Renal failure, one of the most feared complications of SSc, may present as acute renal crisis after prolonged hypertension and less commonly as normotensive renal failure. SRC occurs in up to 5% of the entire SSc population and in 5% to 20% of patients with dcSSc. Patients with early diffuse skin thickening, especially patients with RNA polymerase III antibody positivity, are at highest risk for SRC and vigilant surveillance is indicated. Renal crisis may be the presenting manifestation of SSc and can sometimes precede skin thickening. Generally, renal crisis occurs early in the course of the disease, with a mean onset of 3.2 years and more often in the fall and winter months. Serologically, the presence of RNA polymerase III antibody conveys a higher risk of SRC (antibody present in approximately 50% of cases of SRC, but <20% of SSc overall).
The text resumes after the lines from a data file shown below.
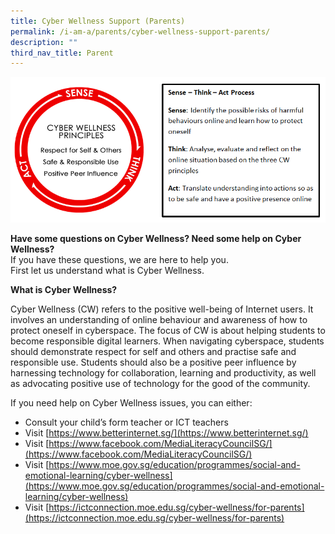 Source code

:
 ```yaml
---
title: Cyber Wellness Support (Parents)
permalink: /i-am-a/parents/cyber-wellness-support-parents/
description: ""
third_nav_title: Parent
---
```

![](/images/moe-cyber-wellness-framework.png)


**Have some questions on Cyber Wellness? Need some help on Cyber Wellness?**  
If you have these questions, we are here to help you.  
First let us understand what is Cyber Wellness.

**What is Cyber Wellness?**

Cyber Wellness (CW) refers to the positive well-being of Internet users. It involves an understanding of online behaviour and awareness of how to protect oneself in cyberspace. The focus of CW is about helping students to become responsible digital learners. When navigating cyberspace, students should demonstrate respect for self and others and practise safe and responsible use. Students should also be a positive peer influence by harnessing technology for collaboration, learning and productivity, as well as advocating positive use of technology for the good of the community.

If you need help on Cyber Wellness issues, you can either:

*   Consult your child’s form teacher or ICT teachers
*   Visit [https://www.betterinternet.sg/](https://www.betterinternet.sg/)
*   Visit [https://www.facebook.com/MediaLiteracyCouncilSG/](https://www.facebook.com/MediaLiteracyCouncilSG/)
*   Visit [https://www.moe.gov.sg/education/programmes/social-and-emotional-learning/cyber-wellness](https://www.moe.gov.sg/education/programmes/social-and-emotional-learning/cyber-wellness)
*   Visit [https://ictconnection.moe.edu.sg/cyber-wellness/for-parents](https://ictconnection.moe.edu.sg/cyber-wellness/for-parents)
SRC typically presents with an abrupt onset of arterial hypertension (>150/90; although 10% are normotensive), appearance of grade III (flame-shaped hemorrhages and/or cotton-wool exudates) or grade IV (papilledema) retinopathy, and the rapid deterioration of renal function (within a month). Pericardial effusion is frequently present. Abnormal laboratory tests include elevated renal function tests, proteinuria, consumptive thrombocytopenia, microangiopathic hemolysis ( schistocytes; 50%), elevated renin levels (twice the upper limit of normal or greater), and normal or only mildly decreased ADAMTS 13 levels (>20% of normal). This latter test may be important given the similar clinical presentation of thrombotic thrombocytopenic purpura/hemolytic uremic syndrome and SRC. In addition, a subset of patients with SSc may suffer acute renal failure secondary to an antineutrophil cytoplasmic antibody (ANCA)-associated glomerulonephritis, another potential mimicker of SRC. However, these patients do not typically present with the hemolytic manifestations of SRC, hypertension does not predominate to the same degree, and they can be distinguished by laboratory evaluation (red blood cell casts, ANCA antibody) and biopsy.

Approximately 50% of patients who develop SRC will require dialysis, but nearly half of these patients will be able to discontinue dialysis after 3 to 18 months on ACE inhibitor therapy. Five-year mortality is still significant and ranges from 20% to 40% in the literature.